Sassari dopo la vittoria in Coppa Italia sembra abbia smarrito il talento di molti giocatori e si esprime in modo estremamente altalenante: i troppi complimenti ricevuti, oltre all’essere accreditata come sfidante numero uno di Milano, ha fatto perdere ai sassaresi la corretta concentrazione? In grande ribasso!

Reggio Emilia subisce una pesante sconfitta in quel di Pistoia senza entrare mai in partita. La mancanza di Cervi condiziona la fase difensiva degli emiliani ma sembra che l’equilibrio vecchi/giovani si sia incrinato. Azzardo una riflessione: l’assenza per infortunio nella prima parte del campionato di alcuni grandi vecchi ha dato ai giovani sicurezza di tempo di gioco mentre adesso con il rientro di tutti l’equilibrio è stato alterato e deve essere ritrovato. Ancora acerbi a questi livelli.
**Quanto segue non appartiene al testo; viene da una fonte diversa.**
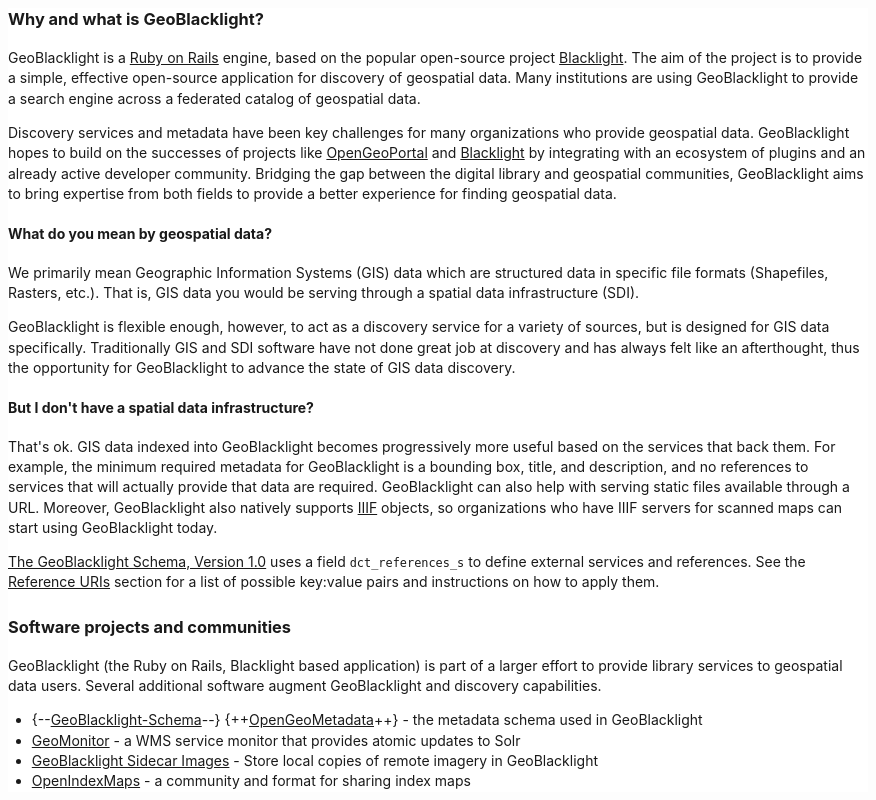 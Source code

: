### Why and what is GeoBlacklight?

GeoBlacklight is a [Ruby on Rails](http://rubyonrails.org) engine, based on the popular open-source project [Blacklight](http://projectblacklight.org/). The aim of the project is to provide a simple, effective open-source application for discovery of geospatial data. Many institutions are using GeoBlacklight to provide a search engine across a federated catalog of geospatial data.

Discovery services and metadata have been key challenges for many organizations who provide geospatial data. GeoBlacklight hopes to build on the successes of projects like [OpenGeoPortal](http://opengeoportal.org) and [Blacklight](http://projectblacklight.org/) by integrating with an ecosystem of plugins and an already active developer community. Bridging the gap between the digital library and geospatial communities, GeoBlacklight aims to bring expertise from both fields to provide a better experience for finding geospatial data.


#### What do you mean by geospatial data?

We primarily mean Geographic Information Systems (GIS) data which are structured data in specific file formats (Shapefiles, Rasters, etc.). That is, GIS data you would be serving through a spatial data infrastructure (SDI).

GeoBlacklight is flexible enough, however, to act as a discovery service for a variety of sources, but is designed for GIS data specifically.  Traditionally GIS and SDI software have not done great job at discovery and has always felt like an afterthought, thus the opportunity for GeoBlacklight to advance the state of GIS data discovery.

#### But I don't have a spatial data infrastructure?

That's ok. GIS data indexed into GeoBlacklight becomes progressively more useful based on the services that back them. For example, the minimum required metadata for GeoBlacklight is a bounding box, title, and description, and no references to services that will actually provide that data are required. GeoBlacklight can also help with serving static files available through a URL. Moreover, GeoBlacklight also natively supports [IIIF](http://iiif.io/) objects, so organizations who have IIIF servers for scanned maps can start using GeoBlacklight today.

[The GeoBlacklight Schema, Version 1.0](https://opengeometadata.org/gbl-1.0) uses a field `dct_references_s` to define external services and references. See the [Reference URIs](https://opengeometadata.org/reference-uris/) section for a list of possible key:value pairs and instructions on how to apply them.

### Software projects and communities

GeoBlacklight (the Ruby on Rails, Blacklight based application) is part of a larger effort to provide library services to geospatial data users. Several additional software augment GeoBlacklight and discovery capabilities.

- {--[GeoBlacklight-Schema](https://github.com/geoblacklight/geoblacklight/blob/master/schema/geoblacklight-schema.md)--} {++[OpenGeoMetadata](https://opengeometadata.org/reference)++} - the metadata schema used in GeoBlacklight
 - [GeoMonitor](https://github.com/geoblacklight/geo_monitor) - a WMS service monitor that provides atomic updates to Solr
 - [GeoBlacklight Sidecar Images](https://github.com/geoblacklight/geoblacklight_sidecar_images) -  Store local copies of remote imagery in GeoBlacklight
 - [OpenIndexMaps](https://openindexmaps.org/) - a community and format for sharing index maps
 
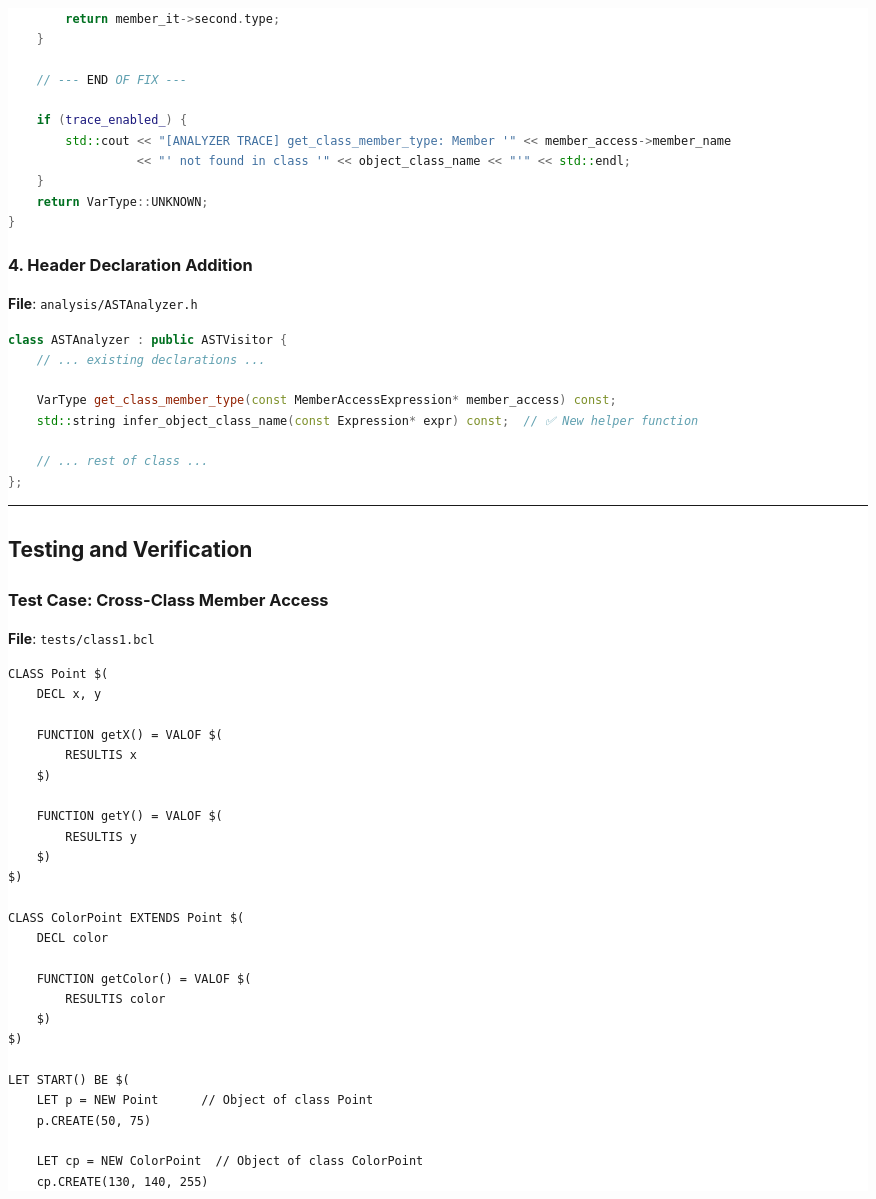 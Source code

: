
```cpp
        return member_it->second.type;
    }

    // --- END OF FIX ---

    if (trace_enabled_) {
        std::cout << "[ANALYZER TRACE] get_class_member_type: Member '" << member_access->member_name
                  << "' not found in class '" << object_class_name << "'" << std::endl;
    }
    return VarType::UNKNOWN;
}
```

### 4. Header Declaration Addition

**File**: `analysis/ASTAnalyzer.h`

```cpp
class ASTAnalyzer : public ASTVisitor {
    // ... existing declarations ...
    
    VarType get_class_member_type(const MemberAccessExpression* member_access) const;
    std::string infer_object_class_name(const Expression* expr) const;  // ✅ New helper function
    
    // ... rest of class ...
};
```

---

## Testing and Verification

### Test Case: Cross-Class Member Access

**File**: `tests/class1.bcl`

```bcl
CLASS Point $(
    DECL x, y
    
    FUNCTION getX() = VALOF $(
        RESULTIS x
    $)
    
    FUNCTION getY() = VALOF $(
        RESULTIS y
    $)
$)

CLASS ColorPoint EXTENDS Point $(
    DECL color
    
    FUNCTION getColor() = VALOF $(
        RESULTIS color
    $)
$)

LET START() BE $(
    LET p = NEW Point      // Object of class Point
    p.CREATE(50, 75)
    
    LET cp = NEW ColorPoint  // Object of class ColorPoint
    cp.CREATE(130, 140, 255)
``` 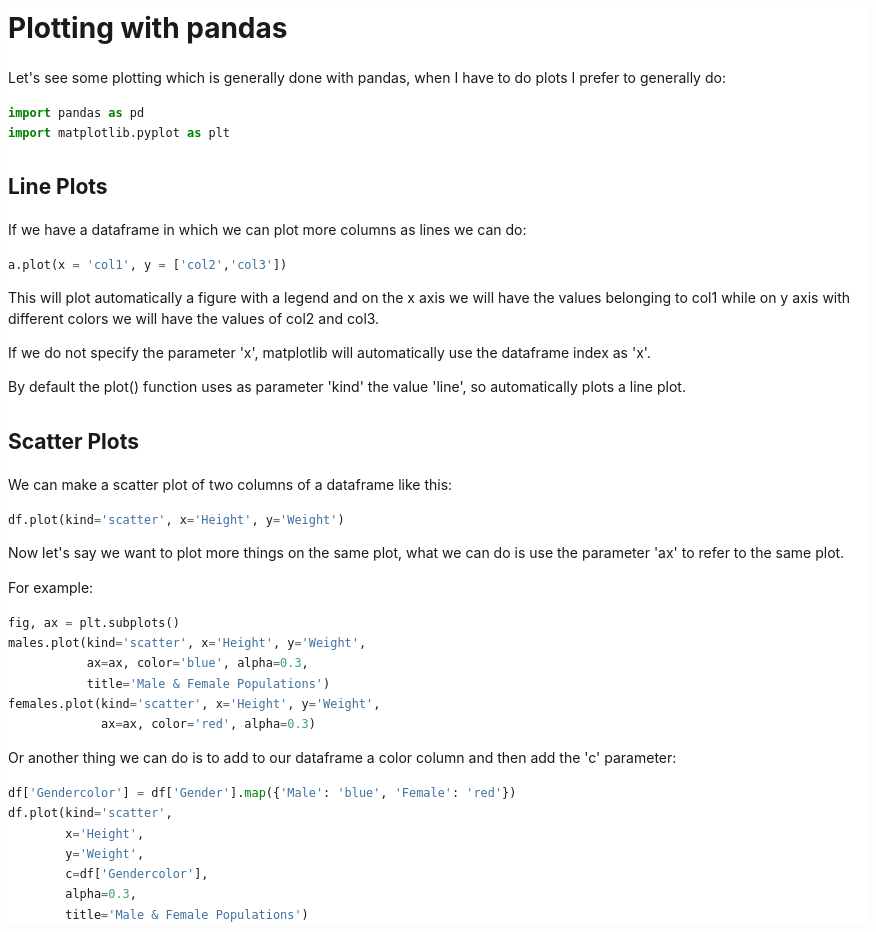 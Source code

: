 # Plotting with pandas

Let's see some plotting which is generally done with pandas,
when I have to do plots I prefer to generally do:
```python
import pandas as pd
import matplotlib.pyplot as plt
```
## Line Plots

If we have a dataframe in which we can plot more columns as lines we can do:
```python
a.plot(x = 'col1', y = ['col2','col3'])
```
This will plot automatically a figure with a legend and on the x axis we will have the
values belonging to col1 while on y axis with different colors we will have the values
of col2 and col3.

If we do not specify the parameter 'x', matplotlib will automatically use the dataframe index as 'x'.

By default the plot() function uses as parameter 'kind' the value 'line', so automatically plots a line plot.

## Scatter Plots

We can make a scatter plot of two columns of a dataframe like this:
```python
df.plot(kind='scatter', x='Height', y='Weight')
```

Now let's say we want to plot more things on the same plot, what we can do is use the
parameter 'ax' to refer to the same plot.

For example:
```python
fig, ax = plt.subplots()
males.plot(kind='scatter', x='Height', y='Weight',
           ax=ax, color='blue', alpha=0.3,
           title='Male & Female Populations')
females.plot(kind='scatter', x='Height', y='Weight',
             ax=ax, color='red', alpha=0.3)
```
Or another thing we can do is to add to our dataframe a color column and then add the 'c' parameter:

```python
df['Gendercolor'] = df['Gender'].map({'Male': 'blue', 'Female': 'red'})
df.plot(kind='scatter',
        x='Height',
        y='Weight',
        c=df['Gendercolor'],
        alpha=0.3,
        title='Male & Female Populations')
```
Venezia al secondo posto in solitaria rappresenta il nuovo che avanza. Recalcati con le sue capacità e la sua calma sta guidando la Reyer ai vertici del campionato. L’Umana ha scelto l’usato sicuro per rifondare il roster, dopo le incompiute degli anni scorsi, firmando diversi giocatori ex Siena, riconfermando il solo Peric che sta disputando una stagione strepitosa e immettendo due playmaker atipici come Goss e Stone che con la sua forza fisica potrebbe essere una carta vincente in chiave difensiva nei play off, dove la fisicità la fa da padrone.